Le programme Searchlight Shorts est en effet lancé le 18 mars 2019 avec Skin et vise à distribuer en ligne et gratuitement les courts-métrages acquis par le label. Mais peuvent également y être publiés d’anciens films courts de cinéastes établis, comme Two Cars, One Night, réalisé en 2004 par Taika Waititi (Thor : Ragnarok). Ces contenus, Skin en tête, ne sont malheureusement pas disponibles pour la France sur la page YouTube de Fox Searchlight. Il est néanmoins possible de les visionner légalement depuis le territoire français en se connectant à la version américaine de la page Facebook du studio.
Skin porte la patte très personnelle de son réalisateur, Guy Nattiv. Né le 24 mai 1973 à Tel Aviv en Israël, le cinéaste aime s’exprimer par l’intermédiaire de formats courts. Il s’agit pour lui d’expérimenter, tant sur le propos que sur le visuel. Il reçoit ainsi l’Ours de Cristal à Berlin en 2002 pour son premier essai, Mabul, avant de recevoir le prix du Festival de Sundance en 2006 avec Strangers. Il adapte ces deux idées en longs-métrages, respectivement en 2008 et 2012.
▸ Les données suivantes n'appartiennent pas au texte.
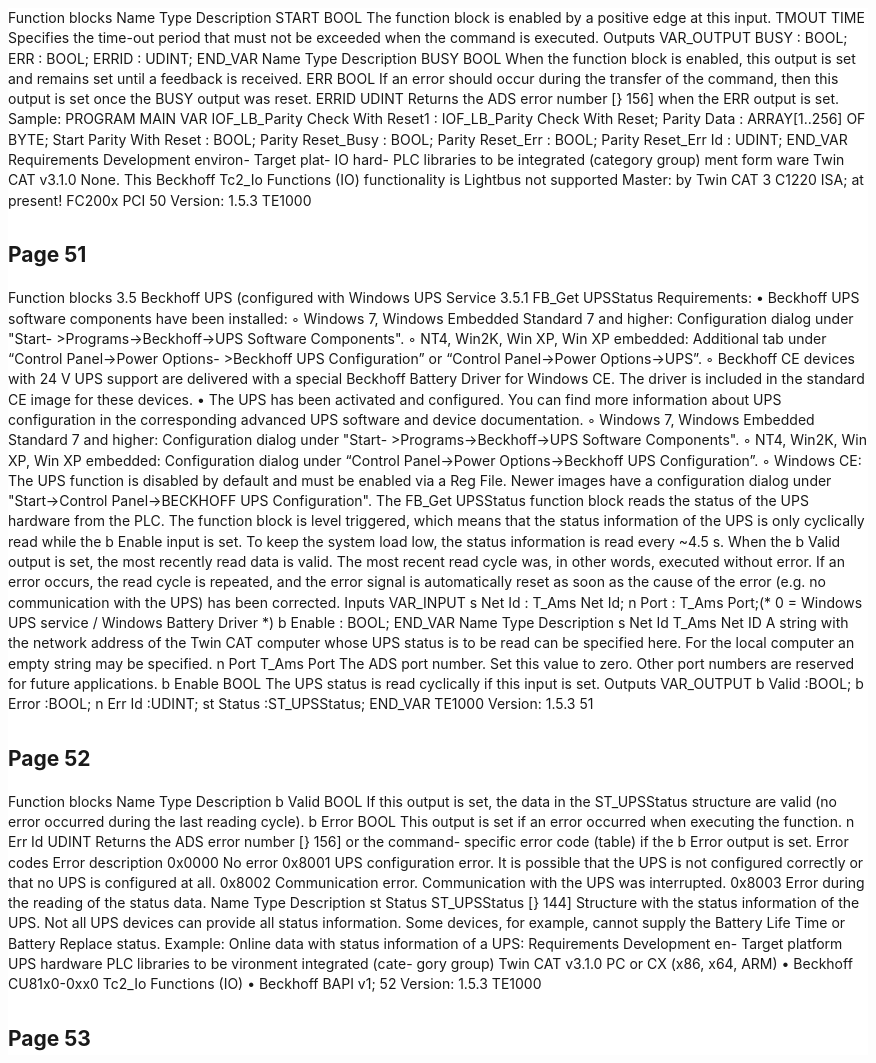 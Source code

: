 Function blocks Name Type Description START BOOL The function block is enabled by a positive edge at this input. TMOUT TIME Specifies the time-out period that must not be exceeded when the command is executed. Outputs VAR_OUTPUT BUSY : BOOL; ERR : BOOL; ERRID : UDINT; END_VAR Name Type Description BUSY BOOL When the function block is enabled, this output is set and remains set until a feedback is received. ERR BOOL If an error should occur during the transfer of the command, then this output is set once the BUSY output was reset. ERRID UDINT Returns the ADS error number [} 156] when the ERR output is set. Sample: PROGRAM MAIN VAR IOF_LB_Parity Check With Reset1 : IOF_LB_Parity Check With Reset; Parity Data : ARRAY[1..256] OF BYTE; Start Parity With Reset : BOOL; Parity Reset_Busy : BOOL; Parity Reset_Err : BOOL; Parity Reset_Err Id : UDINT; END_VAR Requirements Development environ- Target plat- IO hard- PLC libraries to be integrated (category group) ment form ware Twin CAT v3.1.0 None. This Beckhoff Tc2_Io Functions (IO) functionality is Lightbus not supported Master: by Twin CAT 3 C1220 ISA; at present! FC200x PCI 50 Version: 1.5.3 TE1000
## Page 51

Function blocks 3.5 Beckhoff UPS (configured with Windows UPS Service 3.5.1 FB_Get UPSStatus Requirements: • Beckhoff UPS software components have been installed: ◦ Windows 7, Windows Embedded Standard 7 and higher: Configuration dialog under "Start- >Programs->Beckhoff->UPS Software Components". ◦ NT4, Win2K, Win XP, Win XP embedded: Additional tab under “Control Panel->Power Options- >Beckhoff UPS Configuration” or “Control Panel->Power Options->UPS”. ◦ Beckhoff CE devices with 24 V UPS support are delivered with a special Beckhoff Battery Driver for Windows CE. The driver is included in the standard CE image for these devices. • The UPS has been activated and configured. You can find more information about UPS configuration in the corresponding advanced UPS software and device documentation. ◦ Windows 7, Windows Embedded Standard 7 and higher: Configuration dialog under "Start- >Programs->Beckhoff->UPS Software Components". ◦ NT4, Win2K, Win XP, Win XP embedded: Configuration dialog under “Control Panel->Power Options->Beckhoff UPS Configuration”. ◦ Windows CE: The UPS function is disabled by default and must be enabled via a Reg File. Newer images have a configuration dialog under "Start->Control Panel->BECKHOFF UPS Configuration". The FB_Get UPSStatus function block reads the status of the UPS hardware from the PLC. The function block is level triggered, which means that the status information of the UPS is only cyclically read while the b Enable input is set. To keep the system load low, the status information is read every ~4.5 s. When the b Valid output is set, the most recently read data is valid. The most recent read cycle was, in other words, executed without error. If an error occurs, the read cycle is repeated, and the error signal is automatically reset as soon as the cause of the error (e.g. no communication with the UPS) has been corrected. Inputs VAR_INPUT s Net Id : T_Ams Net Id; n Port : T_Ams Port;(* 0 = Windows UPS service / Windows Battery Driver *) b Enable : BOOL; END_VAR Name Type Description s Net Id T_Ams Net ID A string with the network address of the Twin CAT computer whose UPS status is to be read can be specified here. For the local computer an empty string may be specified. n Port T_Ams Port The ADS port number. Set this value to zero. Other port numbers are reserved for future applications. b Enable BOOL The UPS status is read cyclically if this input is set. Outputs VAR_OUTPUT b Valid :BOOL; b Error :BOOL; n Err Id :UDINT; st Status :ST_UPSStatus; END_VAR TE1000 Version: 1.5.3 51
## Page 52

Function blocks Name Type Description b Valid BOOL If this output is set, the data in the ST_UPSStatus structure are valid (no error occurred during the last reading cycle). b Error BOOL This output is set if an error occurred when executing the function. n Err Id UDINT Returns the ADS error number [} 156] or the command- specific error code (table) if the b Error output is set. Error codes Error description 0x0000 No error 0x8001 UPS configuration error. It is possible that the UPS is not configured correctly or that no UPS is configured at all. 0x8002 Communication error. Communication with the UPS was interrupted. 0x8003 Error during the reading of the status data. Name Type Description st Status ST_UPSStatus [} 144] Structure with the status information of the UPS. Not all UPS devices can provide all status information. Some devices, for example, cannot supply the Battery Life Time or Battery Replace status. Example: Online data with status information of a UPS: Requirements Development en- Target platform UPS hardware PLC libraries to be vironment integrated (cate- gory group) Twin CAT v3.1.0 PC or CX (x86, x64, ARM) • Beckhoff CU81x0-0xx0 Tc2_Io Functions (IO) • Beckhoff BAPI v1; 52 Version: 1.5.3 TE1000
## Page 53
Après son arrivée aux États-Unis, il souhaite tourner un long-métrage qui parlera de l’Amérique afin d’intéresser les producteurs et les acteurs du pays. Le thème du racisme est ainsi tout trouvé au regard de l’histoire et de l’actualité de la condition des Afro-Américains. Toutefois, Guy Nattiv n’est pas en terrain inconnu en abordant ce sujet grave. Il tient en effet son inspiration du racisme qu’il a pu observer en Israël, qui est selon lui “un microcosme” du pays dans lequel il vit désormais. Son point de vue est donc selon lui celui d’un étranger qui débarque en Amérique avec la vision du racisme de son pays d’origine. Ainsi, pour le réalisateur, si Skin avait eu pour décor une ville israélienne, la rencontre violente aurait pu être celle “entre un Arabe et un Juif, entre un Ashkénaze et un Mizrahim ou entre un religieux et un laïc”. Il voit alors le cinéma comme un moyen de transmettre un message fort afin de faire cesser l’endoctrinement qui mène au racisme.
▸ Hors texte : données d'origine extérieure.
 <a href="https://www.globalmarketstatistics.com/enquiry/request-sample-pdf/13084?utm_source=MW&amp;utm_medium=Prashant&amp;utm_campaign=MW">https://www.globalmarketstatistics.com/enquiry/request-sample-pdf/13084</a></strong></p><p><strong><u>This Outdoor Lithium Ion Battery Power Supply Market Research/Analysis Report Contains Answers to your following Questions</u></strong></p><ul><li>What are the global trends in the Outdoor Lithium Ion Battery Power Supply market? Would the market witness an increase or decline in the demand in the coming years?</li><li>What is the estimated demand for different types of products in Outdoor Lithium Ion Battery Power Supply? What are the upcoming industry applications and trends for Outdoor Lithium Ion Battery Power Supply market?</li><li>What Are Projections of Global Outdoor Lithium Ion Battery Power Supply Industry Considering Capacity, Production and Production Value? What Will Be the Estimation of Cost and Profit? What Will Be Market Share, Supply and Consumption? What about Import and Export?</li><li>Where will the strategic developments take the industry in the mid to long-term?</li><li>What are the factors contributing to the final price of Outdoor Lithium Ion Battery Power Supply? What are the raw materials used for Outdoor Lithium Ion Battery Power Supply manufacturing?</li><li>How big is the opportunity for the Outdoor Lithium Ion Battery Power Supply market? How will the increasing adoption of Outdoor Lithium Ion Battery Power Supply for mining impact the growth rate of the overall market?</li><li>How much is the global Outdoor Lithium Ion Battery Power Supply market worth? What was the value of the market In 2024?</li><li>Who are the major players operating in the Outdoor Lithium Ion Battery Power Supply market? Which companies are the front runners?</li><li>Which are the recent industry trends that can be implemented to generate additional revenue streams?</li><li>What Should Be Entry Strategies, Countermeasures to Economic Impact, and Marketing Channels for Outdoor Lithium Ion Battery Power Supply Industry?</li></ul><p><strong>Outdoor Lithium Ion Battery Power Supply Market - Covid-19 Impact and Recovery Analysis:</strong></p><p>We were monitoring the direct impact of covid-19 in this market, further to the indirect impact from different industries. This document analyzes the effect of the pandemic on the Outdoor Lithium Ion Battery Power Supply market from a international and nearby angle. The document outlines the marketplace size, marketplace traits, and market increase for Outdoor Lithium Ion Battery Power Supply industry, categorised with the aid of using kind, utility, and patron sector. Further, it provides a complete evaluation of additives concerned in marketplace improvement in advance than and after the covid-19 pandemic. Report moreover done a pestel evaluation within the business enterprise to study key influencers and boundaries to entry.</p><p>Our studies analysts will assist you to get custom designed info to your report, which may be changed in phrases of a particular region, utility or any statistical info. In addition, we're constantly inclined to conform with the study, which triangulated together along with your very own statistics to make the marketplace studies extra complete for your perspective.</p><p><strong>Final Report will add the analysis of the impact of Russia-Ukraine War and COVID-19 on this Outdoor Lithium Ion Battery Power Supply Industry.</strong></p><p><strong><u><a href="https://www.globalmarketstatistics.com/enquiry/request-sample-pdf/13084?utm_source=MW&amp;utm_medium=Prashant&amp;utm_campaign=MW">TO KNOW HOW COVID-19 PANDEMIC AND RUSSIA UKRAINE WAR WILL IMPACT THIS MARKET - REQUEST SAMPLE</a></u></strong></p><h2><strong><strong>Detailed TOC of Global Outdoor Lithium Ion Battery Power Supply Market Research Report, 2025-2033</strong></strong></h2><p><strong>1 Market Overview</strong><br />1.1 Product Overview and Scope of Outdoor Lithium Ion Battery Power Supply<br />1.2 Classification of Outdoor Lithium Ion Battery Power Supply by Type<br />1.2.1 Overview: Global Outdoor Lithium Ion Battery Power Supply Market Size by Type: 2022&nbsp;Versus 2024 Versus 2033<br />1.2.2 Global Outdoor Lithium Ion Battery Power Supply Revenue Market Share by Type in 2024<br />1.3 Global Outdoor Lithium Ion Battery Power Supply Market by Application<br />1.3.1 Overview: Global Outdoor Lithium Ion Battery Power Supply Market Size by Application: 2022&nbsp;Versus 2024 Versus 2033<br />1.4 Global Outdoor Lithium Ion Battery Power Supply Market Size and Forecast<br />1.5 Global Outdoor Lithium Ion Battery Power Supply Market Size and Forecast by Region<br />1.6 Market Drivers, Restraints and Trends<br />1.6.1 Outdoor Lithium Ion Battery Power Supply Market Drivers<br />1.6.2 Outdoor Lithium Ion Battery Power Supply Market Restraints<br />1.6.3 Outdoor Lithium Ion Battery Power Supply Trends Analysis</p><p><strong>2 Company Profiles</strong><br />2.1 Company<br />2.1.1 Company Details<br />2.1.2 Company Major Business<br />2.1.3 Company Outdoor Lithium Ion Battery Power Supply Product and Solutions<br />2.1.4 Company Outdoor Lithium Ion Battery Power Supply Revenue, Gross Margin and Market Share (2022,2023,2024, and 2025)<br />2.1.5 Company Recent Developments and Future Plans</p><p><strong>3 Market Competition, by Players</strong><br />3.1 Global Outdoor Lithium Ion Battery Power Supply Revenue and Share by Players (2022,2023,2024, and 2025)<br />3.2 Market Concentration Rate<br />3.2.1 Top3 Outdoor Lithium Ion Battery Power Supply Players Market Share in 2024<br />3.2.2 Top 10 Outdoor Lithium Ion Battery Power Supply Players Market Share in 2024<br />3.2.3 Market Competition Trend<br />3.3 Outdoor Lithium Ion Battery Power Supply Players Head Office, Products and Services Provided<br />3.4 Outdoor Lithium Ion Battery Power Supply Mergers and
Guy Nattiv veut initialement tourner un long-métrage, mais ne parvient pas à le faire financer. Il décide alors de rabattre sur un format court. Il tire d’une idée originale de son ami réalisateur et scénariste israélien, Sharon Maymon, l’histoire d’un père skinhead qui endoctrine son enfant et l’entraîne dans une escalade destructrice après avoir roué de coups un homme noir qui a eu le malheur de croiser leur chemin à la caisse d’un supermarché. Les deux hommes écrivent ainsi le scénario en un week-end, en se basant également sur un fait divers. Nattiv et sa femme décident par la suite de financer le court-métrage avec leur plan d’épargne retraite, comptant rembourser leur avance avec les droits de distribution. Chose notable, Nattiv parviendra finalement à trouver le financement pour son idée de long-métrage. Sort donc en 2018 un film également appelé Skin, dans lequel il met en scène la biographie d’un ancien skinhead, Bryon Widner, joué par le Britannique Jamie Bell (Billy Elliot, Les Fant4stiques). Présenté au Festival International du Film de Toronto en septembre 2018, l’opus emporte un grand succès critique et doit être diffusé à l’international dès l’été 2019 par les distributeurs A24 et Voltage. Danielle Macdonald, remarquée dans le court, joue également dans ce long format.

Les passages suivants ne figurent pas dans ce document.